SHANGHAI, Feb 18 (Reuters) - China’s blue-chip index ended lower after scaling an all-time high on Thursday, the first trading session after a week-long Lunar New Year holiday, on worries over policy tightening and lofty valuations.
** The blue-chip CSI300 index climbed as much as 2.1% to an all-time high of 5,930.9, before closing down 0.7% at 5,768.38, while the Shanghai Composite Index rose 0.6% to 3,675.36.
** The tech-heavy start-up board ChiNext fell 2.7%, while Shanghai’s STAR50 index shed 0.5%.
** Among sectors, the CSI300 consumer staples index and the CSI300 healthcare index fell the most, dropping 3.8% and 4.3%, respectively.

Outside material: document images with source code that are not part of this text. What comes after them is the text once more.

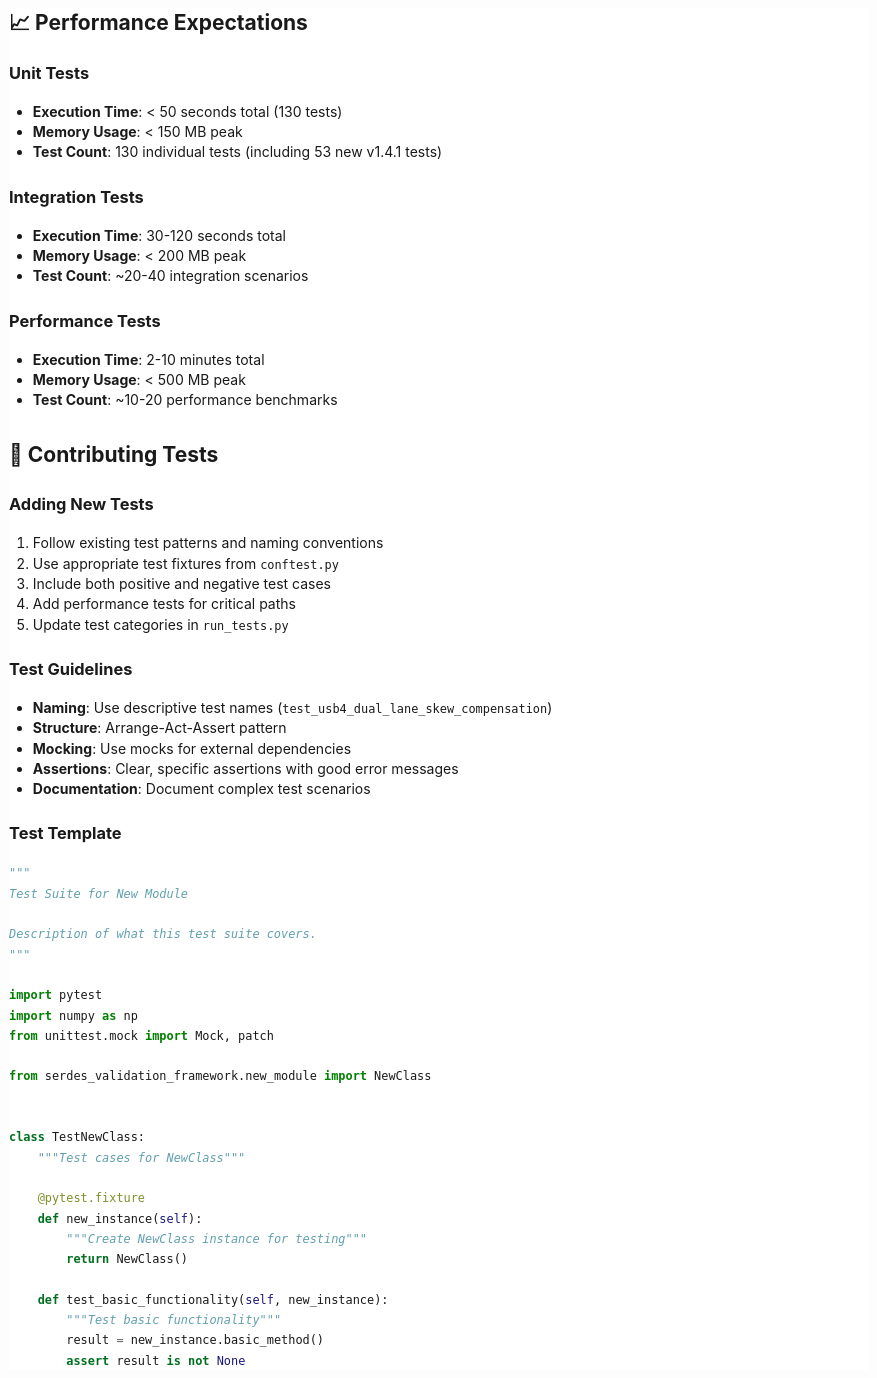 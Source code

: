 ## 📈 Performance Expectations

### Unit Tests
- **Execution Time**: < 50 seconds total (130 tests)
- **Memory Usage**: < 150 MB peak
- **Test Count**: 130 individual tests (including 53 new v1.4.1 tests)

### Integration Tests
- **Execution Time**: 30-120 seconds total
- **Memory Usage**: < 200 MB peak
- **Test Count**: ~20-40 integration scenarios

### Performance Tests
- **Execution Time**: 2-10 minutes total
- **Memory Usage**: < 500 MB peak
- **Test Count**: ~10-20 performance benchmarks

## 🤝 Contributing Tests

### Adding New Tests
1. Follow existing test patterns and naming conventions
2. Use appropriate test fixtures from `conftest.py`
3. Include both positive and negative test cases
4. Add performance tests for critical paths
5. Update test categories in `run_tests.py`

### Test Guidelines
- **Naming**: Use descriptive test names (`test_usb4_dual_lane_skew_compensation`)
- **Structure**: Arrange-Act-Assert pattern
- **Mocking**: Use mocks for external dependencies
- **Assertions**: Clear, specific assertions with good error messages
- **Documentation**: Document complex test scenarios

### Test Template
```python
"""
Test Suite for New Module

Description of what this test suite covers.
"""

import pytest
import numpy as np
from unittest.mock import Mock, patch

from serdes_validation_framework.new_module import NewClass


class TestNewClass:
    """Test cases for NewClass"""
    
    @pytest.fixture
    def new_instance(self):
        """Create NewClass instance for testing"""
        return NewClass()
    
    def test_basic_functionality(self, new_instance):
        """Test basic functionality"""
        result = new_instance.basic_method()
        assert result is not None
``` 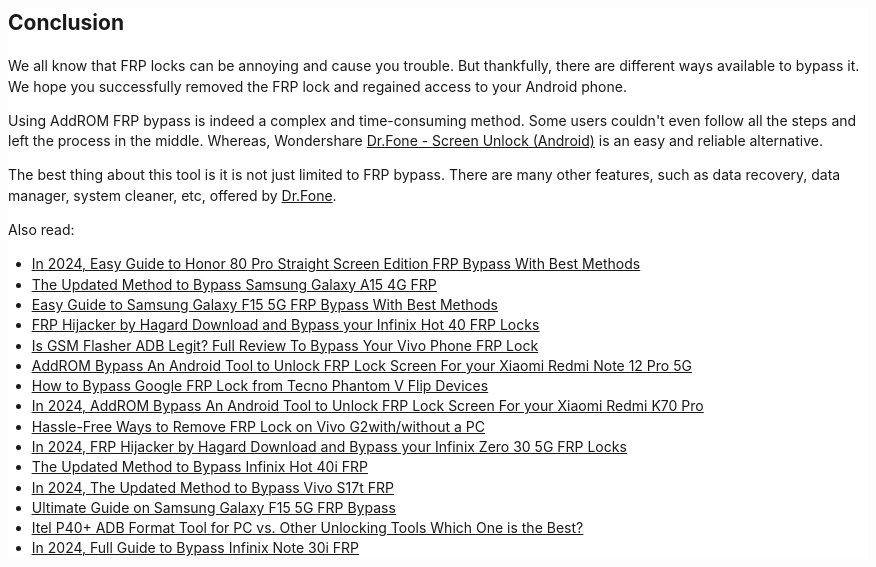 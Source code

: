 ## Conclusion

We all know that FRP locks can be annoying and cause you trouble. But thankfully, there are different ways available to bypass it. We hope you successfully removed the FRP lock and regained access to your Android phone.

Using AddROM FRP bypass is indeed a complex and time-consuming method. Some users couldn't even follow all the steps and left the process in the middle. Whereas, Wondershare [Dr.Fone - Screen Unlock (Android)](https://tools.techidaily.com/wondershare-dr-fone-unlock-android-screen/) is an easy and reliable alternative.

The best thing about this tool is it is not just limited to FRP bypass. There are many other features, such as data recovery, data manager, system cleaner, etc, offered by [Dr.Fone](https://tools.techidaily.com/wondershare/drfone/drfone-toolkit/).

<ins class="adsbygoogle"
     style="display:block"
     data-ad-client="ca-pub-7571918770474297"
     data-ad-slot="8358498916"
     data-ad-format="auto"
     data-full-width-responsive="true"></ins>


<span class="atpl-alsoreadstyle">Also read:</span>
<div><ul>
<li><a href="https://bypass-frp.techidaily.com/in-2024-easy-guide-to-honor-80-pro-straight-screen-edition-frp-bypass-with-best-methods-by-drfone-android/"><u>In 2024, Easy Guide to Honor 80 Pro Straight Screen Edition FRP Bypass With Best Methods</u></a></li>
<li><a href="https://bypass-frp.techidaily.com/the-updated-method-to-bypass-samsung-galaxy-a15-4g-frp-by-drfone-android/"><u>The Updated Method to Bypass Samsung Galaxy A15 4G FRP</u></a></li>
<li><a href="https://bypass-frp.techidaily.com/easy-guide-to-samsung-galaxy-f15-5g-frp-bypass-with-best-methods-by-drfone-android/"><u>Easy Guide to Samsung Galaxy F15 5G FRP Bypass With Best Methods</u></a></li>
<li><a href="https://bypass-frp.techidaily.com/frp-hijacker-by-hagard-download-and-bypass-your-infinix-hot-40-frp-locks-by-drfone-android/"><u>FRP Hijacker by Hagard Download and Bypass your Infinix Hot 40 FRP Locks</u></a></li>
<li><a href="https://bypass-frp.techidaily.com/is-gsm-flasher-adb-legit-full-review-to-bypass-your-vivo-phone-frp-lock-by-drfone-android/"><u>Is GSM Flasher ADB Legit? Full Review To Bypass Your Vivo Phone FRP Lock</u></a></li>
<li><a href="https://bypass-frp.techidaily.com/addrom-bypass-an-android-tool-to-unlock-frp-lock-screen-for-your-xiaomi-redmi-note-12-pro-5g-by-drfone-android/"><u>AddROM Bypass An Android Tool to Unlock FRP Lock Screen For your Xiaomi Redmi Note 12 Pro 5G</u></a></li>
<li><a href="https://bypass-frp.techidaily.com/how-to-bypass-google-frp-lock-from-tecno-phantom-v-flip-devices-by-drfone-android/"><u>How to Bypass Google FRP Lock from Tecno Phantom V Flip Devices</u></a></li>
<li><a href="https://bypass-frp.techidaily.com/in-2024-addrom-bypass-an-android-tool-to-unlock-frp-lock-screen-for-your-xiaomi-redmi-k70-pro-by-drfone-android/"><u>In 2024, AddROM Bypass An Android Tool to Unlock FRP Lock Screen For your Xiaomi Redmi K70 Pro</u></a></li>
<li><a href="https://bypass-frp.techidaily.com/hassle-free-ways-to-remove-frp-lock-on-vivo-g2withwithout-a-pc-by-drfone-android/"><u>Hassle-Free Ways to Remove FRP Lock on Vivo G2with/without a PC</u></a></li>
<li><a href="https://bypass-frp.techidaily.com/in-2024-frp-hijacker-by-hagard-download-and-bypass-your-infinix-zero-30-5g-frp-locks-by-drfone-android/"><u>In 2024, FRP Hijacker by Hagard Download and Bypass your Infinix Zero 30 5G FRP Locks</u></a></li>
<li><a href="https://bypass-frp.techidaily.com/the-updated-method-to-bypass-infinix-hot-40i-frp-by-drfone-android/"><u>The Updated Method to Bypass Infinix Hot 40i FRP</u></a></li>
<li><a href="https://bypass-frp.techidaily.com/in-2024-the-updated-method-to-bypass-vivo-s17t-frp-by-drfone-android/"><u>In 2024, The Updated Method to Bypass Vivo S17t FRP</u></a></li>
<li><a href="https://bypass-frp.techidaily.com/ultimate-guide-on-samsung-galaxy-f15-5g-frp-bypass-by-drfone-android/"><u>Ultimate Guide on Samsung Galaxy F15 5G FRP Bypass</u></a></li>
<li><a href="https://bypass-frp.techidaily.com/itel-p40plus-adb-format-tool-for-pc-vs-other-unlocking-tools-which-one-is-the-best-by-drfone-android/"><u>Itel P40+ ADB Format Tool for PC vs. Other Unlocking Tools Which One is the Best?</u></a></li>
<li><a href="https://bypass-frp.techidaily.com/in-2024-full-guide-to-bypass-infinix-note-30i-frp-by-drfone-android/"><u>In 2024, Full Guide to Bypass Infinix Note 30i FRP</u></a></li> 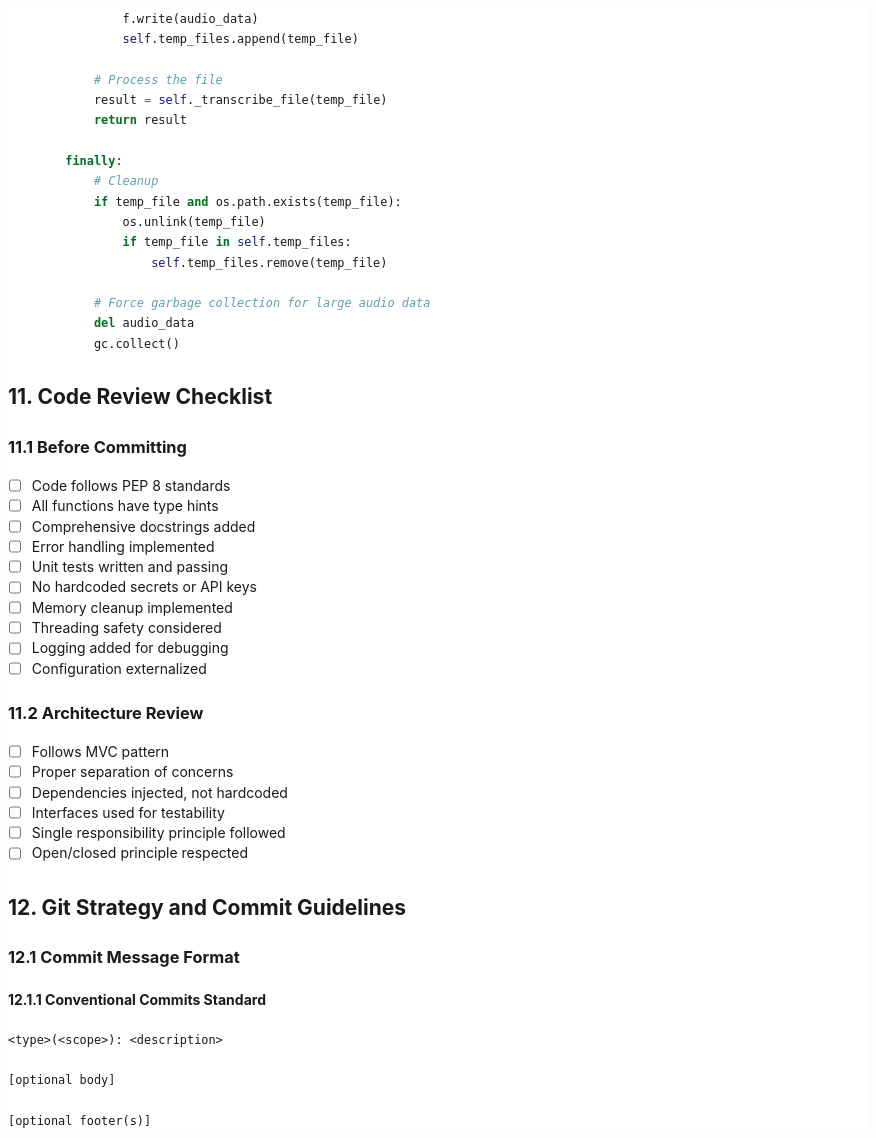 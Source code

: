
 ```python
                f.write(audio_data)
                self.temp_files.append(temp_file)
            
            # Process the file
            result = self._transcribe_file(temp_file)
            return result
            
        finally:
            # Cleanup
            if temp_file and os.path.exists(temp_file):
                os.unlink(temp_file)
                if temp_file in self.temp_files:
                    self.temp_files.remove(temp_file)
            
            # Force garbage collection for large audio data
            del audio_data
            gc.collect()
```

## 11. Code Review Checklist

### 11.1 Before Committing
- [ ] Code follows PEP 8 standards
- [ ] All functions have type hints
- [ ] Comprehensive docstrings added
- [ ] Error handling implemented
- [ ] Unit tests written and passing
- [ ] No hardcoded secrets or API keys
- [ ] Memory cleanup implemented
- [ ] Threading safety considered
- [ ] Logging added for debugging
- [ ] Configuration externalized

### 11.2 Architecture Review
- [ ] Follows MVC pattern
- [ ] Proper separation of concerns
- [ ] Dependencies injected, not hardcoded
- [ ] Interfaces used for testability
- [ ] Single responsibility principle followed
- [ ] Open/closed principle respected

## 12. Git Strategy and Commit Guidelines

### 12.1 Commit Message Format

#### 12.1.1 Conventional Commits Standard
```
<type>(<scope>): <description>

[optional body]

[optional footer(s)]
```
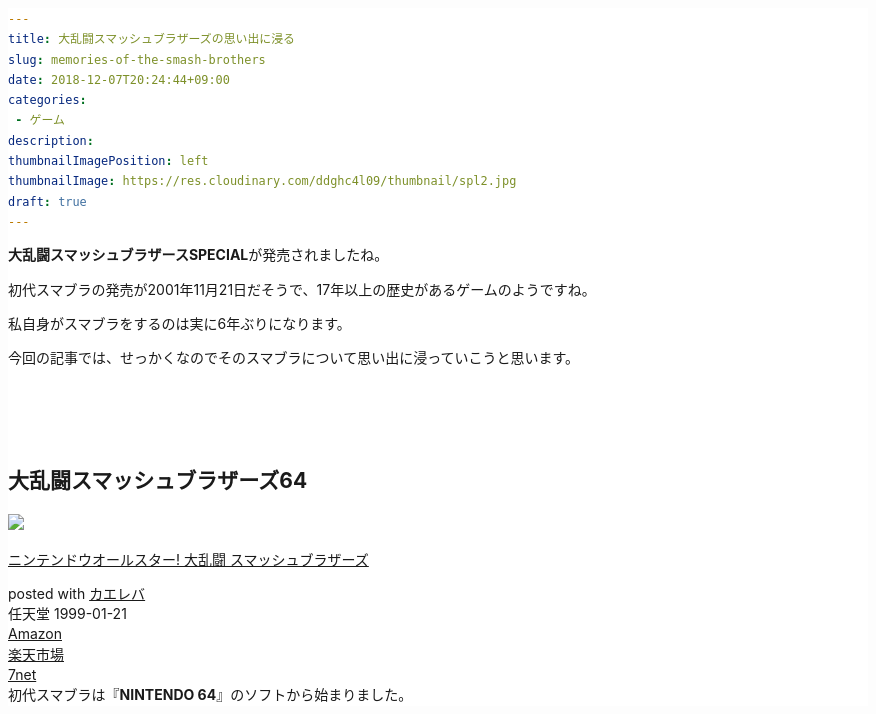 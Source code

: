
 ```yaml
---
title: 大乱闘スマッシュブラザーズの思い出に浸る
slug: memories-of-the-smash-brothers
date: 2018-12-07T20:24:44+09:00
categories: 
 - ゲーム
description: 
thumbnailImagePosition: left
thumbnailImage: https://res.cloudinary.com/ddghc4l09/thumbnail/spl2.jpg
draft: true
---
```



<strong>大乱闘スマッシュブラザースSPECIAL</strong>が発売されましたね。

初代スマブラの発売が2001年11月21日だそうで、17年以上の歴史があるゲームのようですね。

私自身がスマブラをするのは実に6年ぶりになります。

今回の記事では、せっかくなのでそのスマブラについて思い出に浸っていこうと思います。

&nbsp;

&nbsp;
<h2>大乱闘スマッシュブラザーズ64</h2>
<div class="cstmreba">
<div class="kaerebalink-box">
<div class="kaerebalink-image"><a href="https://www.amazon.co.jp/exec/obidos/ASIN/B00005QHNZ/25haruhiro03-22/" target="_blank" rel="noopener"><img style="border: none;" src="https://images-fe.ssl-images-amazon.com/images/I/61WX22XVC7L._SL160_.jpg" /></a></div>
<div class="kaerebalink-info">
<div class="kaerebalink-name">

<a href="https://www.amazon.co.jp/exec/obidos/ASIN/B00005QHNZ/25haruhiro03-22/" target="_blank" rel="noopener">ニンテンドウオールスター! 大乱闘 スマッシュブラザーズ</a>
<div class="kaerebalink-powered-date">posted with <a href="https://kaereba.com" target="_blank" rel="nofollow noopener">カエレバ</a></div>
</div>
<div class="kaerebalink-detail">任天堂 1999-01-21</div>
<div class="kaerebalink-link1">
<div class="shoplinkamazon"><a href="https://www.amazon.co.jp/gp/search?keywords=%E3%82%B9%E3%83%9E%E3%83%96%E3%83%A9&amp;__mk_ja_JP=%E3%82%AB%E3%82%BF%E3%82%AB%E3%83%8A&amp;tag=25haruhiro03-22" target="_blank" rel="noopener">Amazon</a></div>
<div class="shoplinkrakuten"><a href="https://hb.afl.rakuten.co.jp/hgc/1730931b.950d586a.1730931c.3750f6cc/?pc=https%3A%2F%2Fsearch.rakuten.co.jp%2Fsearch%2Fmall%2F%25E3%2582%25B9%25E3%2583%259E%25E3%2583%2596%25E3%2583%25A9%2F-%2Ff.1-p.1-s.1-sf.0-st.A-v.2%3Fx%3D0%26scid%3Daf_ich_link_urltxt%26m%3Dhttp%3A%2F%2Fm.rakuten.co.jp%2F" target="_blank" rel="noopener">楽天市場</a></div>
<div class="shoplinkseven"><a href="https://px.a8.net/svt/ejp?a8mat=2ZTYSR+4W8BUA+2N1Y+BW8O2&amp;a8ejpredirect=http%3A%2F%2F7af-ent.omni7.jp%2Frelay%2Faffiliate%2FentranceProcess.do%3Furl%3Dhttp%253A%252F%252F7net.omni7.jp%252Fsearch%252F%253Fkeyword%253D%2525E3%252582%2525B9%2525E3%252583%25259E%2525E3%252583%252596%2525E3%252583%2525A9%2526searchKeywordFlg%253D1" target="_blank" rel="noopener">7net</a><img src="https://www17.a8.net/0.gif?a8mat=2ZTYSR+4W8BUA+2N1Y+BW8O2" alt="" width="1" height="1" border="0" /></div>
</div>
</div>
</div>
</div>
<div class="booklink-footer"></div>
<div></div>
初代スマブラは『<strong>NINTENDO 64</strong>』のソフトから始まりました。
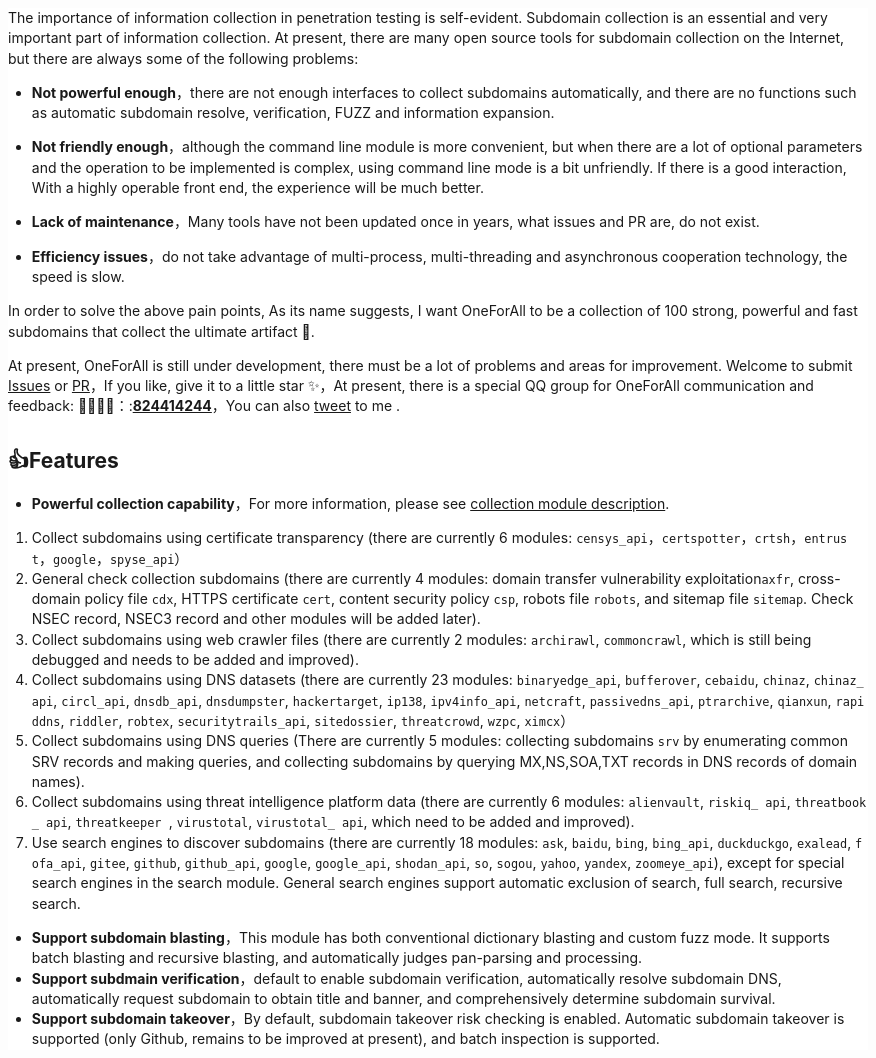 The importance of information collection in penetration testing is self-evident. Subdomain collection is an essential and very important part of information collection. At present, there are many open source tools for subdomain collection on the Internet, but there are always some of the following problems:

* **Not powerful enough**，there are not enough interfaces to collect subdomains automatically, and there are no functions such as automatic subdomain resolve, verification, FUZZ and information expansion.

* **Not friendly enough**，although the command line module is more convenient, but when there are a lot of optional parameters and the operation to be implemented is complex, using command line mode is a bit unfriendly. If there is a good interaction, With a highly operable front end, the experience will be much better.

* **Lack of maintenance**，Many tools have not been updated once in years, what issues and PR are, do not exist.

* **Efficiency issues**，do not take advantage of multi-process, multi-threading and asynchronous cooperation technology, the speed is slow.

In order to solve the above pain points, As its name suggests, I want OneForAll to be a collection of 100 strong, powerful and fast subdomains that collect the ultimate artifact 🔨.

At present, OneForAll is still under development, there must be a lot of problems and areas for improvement. Welcome to submit [Issues](https://github.com/shmilylty/OneForAll/issues) or [PR](https://github.com/shmilylty/OneForAll/pulls)，If you like, give it to a little star ✨，At present, there is a special QQ group for OneForAll communication and feedback: 👨‍👨‍👦‍👦：:[**824414244**](//shang.qq.com/wpa/qunwpa?idkey=125d3689b60445cdbb11e4ddff38036b7f6f2abbf4f7957df5dddba81aa90771)，You can also [tweet](https://twitter.com/shmilylty) to me .

## 👍Features

* **Powerful collection capability**，For more information, please see [collection module description](https://github.com/shmilylty/OneForAll/tree/master/docs/collection_modules.md).
1. Collect subdomains using certificate transparency (there are currently 6 modules: `censys_api`，`certspotter`，`crtsh`，`entrust`，`google`，`spyse_api`）
2. General check collection subdomains (there are currently 4 modules: domain transfer vulnerability exploitation`axfr`, cross-domain policy file `cdx`, HTTPS certificate `cert`, content security policy `csp`, robots file `robots`, and sitemap file `sitemap`. Check NSEC record, NSEC3 record and other modules will be added later).
3. Collect subdomains using web crawler files (there are currently 2 modules: `archirawl`, `commoncrawl`, which is still being debugged and needs to be added and improved). 
4. Collect subdomains using DNS datasets (there are currently 23 modules: `binaryedge_api`, `bufferover`, `cebaidu`, `chinaz`, `chinaz_api`, `circl_api`, `dnsdb_api`, `dnsdumpster`, `hackertarget`, `ip138`, `ipv4info_api`, `netcraft`, `passivedns_api`, `ptrarchive`, `qianxun`, `rapiddns`, `riddler`, `robtex`, `securitytrails_api`, `sitedossier`, `threatcrowd`, `wzpc`, `ximcx`）
5. Collect subdomains using DNS queries (There are currently 5 modules: collecting subdomains `srv` by enumerating common SRV records and making queries, and collecting subdomains by querying MX,NS,SOA,TXT records in DNS records of domain names). 
6. Collect subdomains using threat intelligence platform data (there are currently 6 modules: `alienvault`, `riskiq_ api`, `threatbook_ api`, `threatkeeper `, `virustotal`, `virustotal_ api`, which need to be added and improved).
7.  Use search engines to discover subdomains (there are currently 18 modules: `ask`, `baidu`, `bing`, `bing_api`, `duckduckgo`, `exalead`, `fofa_api`, `gitee`, `github`, `github_api`, `google`, `google_api`, `shodan_api`, `so`, `sogou`, `yahoo`, `yandex`, `zoomeye_api`), except for special search engines in the search module. General search engines support automatic exclusion of search, full search, recursive search. 
* **Support subdomain blasting**，This module has both conventional dictionary blasting and custom fuzz mode. It supports batch blasting and recursive blasting, and automatically judges pan-parsing and processing.
* **Support subdmain verification**，default to enable subdomain verification, automatically resolve subdomain DNS, automatically request subdomain to obtain title and banner, and comprehensively determine subdomain survival.
* **Support subdomain takeover**，By default, subdomain takeover risk checking is enabled. Automatic subdomain takeover is supported (only Github, remains to be improved at present), and batch inspection is supported.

** Analysts and traders said the market’s focus is now on liquidity conditions, which could impact risk appetite.
** The People’s Bank of China injected another 20 billion yuan on Thursday via reverse repos, while 280 billion yuan worth of a similar liquidity tool was set to expire on the same day.
** “We believe that several recent developments during the Chinese New Year have made monetary policy tightening more likely in the coming months,” Zhiwei Zhang, chief economist at Pinpoint Asset Management, noted in a report.
** Zhang said the developments included a potential larger-than-expected U.S. fiscal stimulus, the success in the fight against the pandemic, and positive high-frequency data on economic activities during the holiday.
** Worries over valuations also contributed to the fall in high-flying sectors, including consumer, healthcare and new energy firms.
** “Institutional investors had already began to cut exposure, after stellar gains that had pushed valuations of some sectors to lofty levels,” said Hu Yunlong, chief investment officer at Beijing Kaixing Asset Management Company.
** “For now, investors tend to rebalance their allocations and shift towards sectors with low valuations, like banking and securities firms.”